-- TASK BRIEF --
Transcribe every record verbatim.

(INPUT FOR THIS TASK)

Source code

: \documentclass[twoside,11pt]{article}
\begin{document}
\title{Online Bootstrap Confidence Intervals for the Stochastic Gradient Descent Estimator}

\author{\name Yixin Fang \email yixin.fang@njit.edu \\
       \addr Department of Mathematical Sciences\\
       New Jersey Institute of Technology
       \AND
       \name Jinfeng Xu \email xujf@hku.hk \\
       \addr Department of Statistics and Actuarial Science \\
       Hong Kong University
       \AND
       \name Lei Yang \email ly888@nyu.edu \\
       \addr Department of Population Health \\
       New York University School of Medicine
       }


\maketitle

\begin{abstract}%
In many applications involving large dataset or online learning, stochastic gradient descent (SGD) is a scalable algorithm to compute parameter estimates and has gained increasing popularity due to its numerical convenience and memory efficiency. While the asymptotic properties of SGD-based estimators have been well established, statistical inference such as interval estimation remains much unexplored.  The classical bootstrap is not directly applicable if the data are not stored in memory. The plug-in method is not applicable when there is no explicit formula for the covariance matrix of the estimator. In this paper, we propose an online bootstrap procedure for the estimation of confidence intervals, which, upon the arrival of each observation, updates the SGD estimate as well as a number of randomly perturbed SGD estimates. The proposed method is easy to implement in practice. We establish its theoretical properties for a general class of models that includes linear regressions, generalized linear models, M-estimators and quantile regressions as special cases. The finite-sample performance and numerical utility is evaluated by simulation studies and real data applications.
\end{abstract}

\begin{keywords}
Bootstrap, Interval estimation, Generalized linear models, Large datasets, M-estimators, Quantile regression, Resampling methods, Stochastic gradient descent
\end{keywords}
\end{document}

(End INPUT FOR THIS TASK)

-- RESULT OF THE TASK --
Source code

: \documentclass[twoside,11pt]{article}
\begin{document}
\title{Online Bootstrap Confidence Intervals for the Stochastic Gradient Descent Estimator}

\author{\name Yixin Fang \email yixin.fang@njit.edu \\
       \addr Department of Mathematical Sciences\\
       New Jersey Institute of Technology
       \AND
       \name Jinfeng Xu \email xujf@hku.hk \\
       \addr Department of Statistics and Actuarial Science \\
       Hong Kong University
       \AND
       \name Lei Yang \email ly888@nyu.edu \\
       \addr Department of Population Health \\
       New York University School of Medicine
       }


\maketitle

\begin{abstract}%
In many applications involving large dataset or online learning, stochastic gradient descent (SGD) is a scalable algorithm to compute parameter estimates and has gained increasing popularity due to its numerical convenience and memory efficiency. While the asymptotic properties of SGD-based estimators have been well established, statistical inference such as interval estimation remains much unexplored.  The classical bootstrap is not directly applicable if the data are not stored in memory. The plug-in method is not applicable when there is no explicit formula for the covariance matrix of the estimator. In this paper, we propose an online bootstrap procedure for the estimation of confidence intervals, which, upon the arrival of each observation, updates the SGD estimate as well as a number of randomly perturbed SGD estimates. The proposed method is easy to implement in practice. We establish its theoretical properties for a general class of models that includes linear regressions, generalized linear models, M-estimators and quantile regressions as special cases. The finite-sample performance and numerical utility is evaluated by simulation studies and real data applications.
\end{abstract}

\begin{keywords}
Bootstrap, Interval estimation, Generalized linear models, Large datasets, M-estimators, Quantile regression, Resampling methods, Stochastic gradient descent
\end{keywords}
\end{document}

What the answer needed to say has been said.